WORK ITEM: Skip the images. Copy the records exactly as written.

Collection entries:
····················
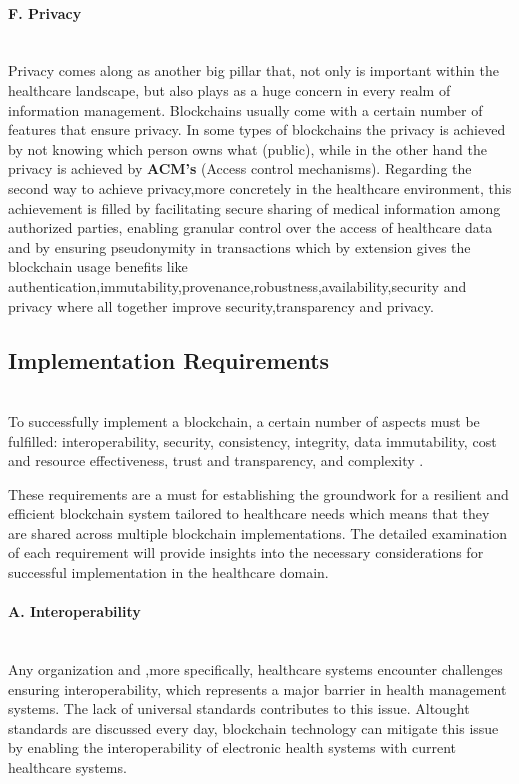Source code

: \paragraph{F. Privacy} \mbox{}\\
Privacy comes along as another big pillar that, not only is important within the healthcare landscape, but also plays as a huge concern in every realm of information management. Blockchains usually come with a certain number of features that ensure privacy. In some types of blockchains the privacy is achieved by not knowing which person owns what (public), while in the other hand the privacy is achieved by \textbf{ACM's} (Access control mechanisms). Regarding the second way to achieve privacy,more concretely in the healthcare environment, this achievement is filled by facilitating secure sharing of medical information among authorized parties, enabling granular control over the access of healthcare data and by ensuring pseudonymity in transactions which by extension gives the blockchain usage benefits like authentication,immutability,provenance,robustness,availability,security and privacy where all together improve security,transparency and privacy.

\subsection{Implementation Requirements} \mbox{}\\
To successfully implement a blockchain, a certain number of aspects must be fulfilled: interoperability, security, consistency, integrity, data immutability, cost and resource effectiveness, trust and transparency, and complexity \cite{blockchain-utilization-in-healthcare}.

These requirements are a must for establishing the groundwork for a resilient and efficient blockchain system tailored to healthcare needs which means that they are shared across multiple blockchain implementations. The detailed examination of each requirement will provide insights into the necessary considerations for successful implementation in the healthcare domain.

\paragraph{A. Interoperability} \mbox{}\\
Any organization and ,more specifically, healthcare systems encounter challenges ensuring interoperability, which represents a major barrier in health management systems. The lack of universal standards contributes to this issue. Altought standards are discussed every day,   blockchain technology can mitigate this issue by enabling the interoperability of electronic health systems with current healthcare systems.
····················
RESPONSE FOR THIS EXERCISE:
Source code

: \paragraph{F. Privacy} \mbox{}\\
Privacy comes along as another big pillar that, not only is important within the healthcare landscape, but also plays as a huge concern in every realm of information management. Blockchains usually come with a certain number of features that ensure privacy. In some types of blockchains the privacy is achieved by not knowing which person owns what (public), while in the other hand the privacy is achieved by \textbf{ACM's} (Access control mechanisms). Regarding the second way to achieve privacy,more concretely in the healthcare environment, this achievement is filled by facilitating secure sharing of medical information among authorized parties, enabling granular control over the access of healthcare data and by ensuring pseudonymity in transactions which by extension gives the blockchain usage benefits like authentication,immutability,provenance,robustness,availability,security and privacy where all together improve security,transparency and privacy.

\subsection{Implementation Requirements} \mbox{}\\
To successfully implement a blockchain, a certain number of aspects must be fulfilled: interoperability, security, consistency, integrity, data immutability, cost and resource effectiveness, trust and transparency, and complexity \cite{blockchain-utilization-in-healthcare}.

These requirements are a must for establishing the groundwork for a resilient and efficient blockchain system tailored to healthcare needs which means that they are shared across multiple blockchain implementations. The detailed examination of each requirement will provide insights into the necessary considerations for successful implementation in the healthcare domain.

\paragraph{A. Interoperability} \mbox{}\\
Any organization and ,more specifically, healthcare systems encounter challenges ensuring interoperability, which represents a major barrier in health management systems. The lack of universal standards contributes to this issue. Altought standards are discussed every day,   blockchain technology can mitigate this issue by enabling the interoperability of electronic health systems with current healthcare systems.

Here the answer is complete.